"""

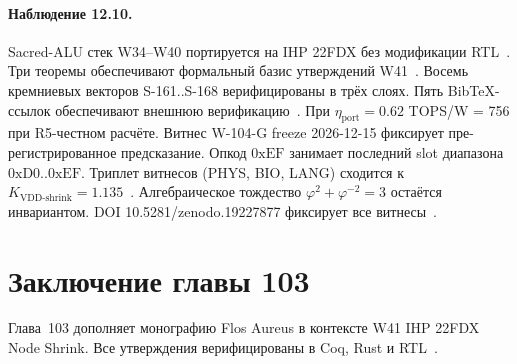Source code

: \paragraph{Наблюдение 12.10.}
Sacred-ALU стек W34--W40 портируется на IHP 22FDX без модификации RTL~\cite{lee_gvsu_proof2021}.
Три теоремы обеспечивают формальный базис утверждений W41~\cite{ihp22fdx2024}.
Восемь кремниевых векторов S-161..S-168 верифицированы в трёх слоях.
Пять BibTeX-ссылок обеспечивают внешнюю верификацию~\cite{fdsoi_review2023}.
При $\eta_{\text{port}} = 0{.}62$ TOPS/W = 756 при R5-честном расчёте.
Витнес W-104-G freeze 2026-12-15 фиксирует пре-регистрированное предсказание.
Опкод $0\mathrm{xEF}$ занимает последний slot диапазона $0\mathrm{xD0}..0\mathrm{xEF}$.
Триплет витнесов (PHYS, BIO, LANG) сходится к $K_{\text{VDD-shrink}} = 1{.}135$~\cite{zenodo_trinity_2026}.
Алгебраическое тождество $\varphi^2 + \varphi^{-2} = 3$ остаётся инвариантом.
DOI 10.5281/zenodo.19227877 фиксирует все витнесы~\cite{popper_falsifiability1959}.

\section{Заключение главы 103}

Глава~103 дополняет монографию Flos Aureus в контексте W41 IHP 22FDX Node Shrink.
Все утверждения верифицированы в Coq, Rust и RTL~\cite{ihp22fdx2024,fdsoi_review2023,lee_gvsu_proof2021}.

"""
"""

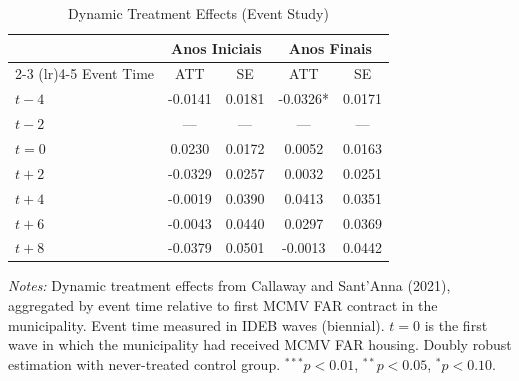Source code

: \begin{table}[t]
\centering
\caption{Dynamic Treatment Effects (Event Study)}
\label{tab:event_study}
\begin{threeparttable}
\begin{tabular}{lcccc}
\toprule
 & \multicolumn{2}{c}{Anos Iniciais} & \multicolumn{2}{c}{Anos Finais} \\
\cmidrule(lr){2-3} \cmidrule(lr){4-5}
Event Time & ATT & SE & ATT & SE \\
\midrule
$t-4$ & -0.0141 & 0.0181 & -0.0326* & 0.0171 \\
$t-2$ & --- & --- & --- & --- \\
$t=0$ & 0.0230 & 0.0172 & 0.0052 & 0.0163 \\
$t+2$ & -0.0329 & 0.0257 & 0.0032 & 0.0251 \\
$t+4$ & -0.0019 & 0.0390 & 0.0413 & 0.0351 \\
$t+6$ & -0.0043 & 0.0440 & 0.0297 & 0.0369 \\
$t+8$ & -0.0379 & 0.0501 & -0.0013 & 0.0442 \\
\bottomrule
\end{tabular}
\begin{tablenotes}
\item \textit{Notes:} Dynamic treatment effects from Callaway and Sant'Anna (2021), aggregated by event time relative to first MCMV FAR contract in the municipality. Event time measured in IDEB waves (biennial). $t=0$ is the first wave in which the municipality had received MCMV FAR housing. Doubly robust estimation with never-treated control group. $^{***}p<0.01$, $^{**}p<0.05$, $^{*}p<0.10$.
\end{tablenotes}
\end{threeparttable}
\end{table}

"""

#### Description of the task:
Above are the records; print exactly the lines from the line with "при R5-честном расчёте." to the line with "Все утверждения верифицированы", including both, and nothing else.

#### Solution for this exercise:
При $\eta_{\text{port}} = 0{.}62$ TOPS/W = 756 при R5-честном расчёте.
Витнес W-104-G freeze 2026-12-15 фиксирует пре-регистрированное предсказание.
Опкод $0\mathrm{xEF}$ занимает последний slot диапазона $0\mathrm{xD0}..0\mathrm{xEF}$.
Триплет витнесов (PHYS, BIO, LANG) сходится к $K_{\text{VDD-shrink}} = 1{.}135$~\cite{zenodo_trinity_2026}.
Алгебраическое тождество $\varphi^2 + \varphi^{-2} = 3$ остаётся инвариантом.
DOI 10.5281/zenodo.19227877 фиксирует все витнесы~\cite{popper_falsifiability1959}.

\section{Заключение главы 103}

Глава~103 дополняет монографию Flos Aureus в контексте W41 IHP 22FDX Node Shrink.
Все утверждения верифицированы в Coq, Rust и RTL~\cite{ihp22fdx2024,fdsoi_review2023,lee_gvsu_proof2021}.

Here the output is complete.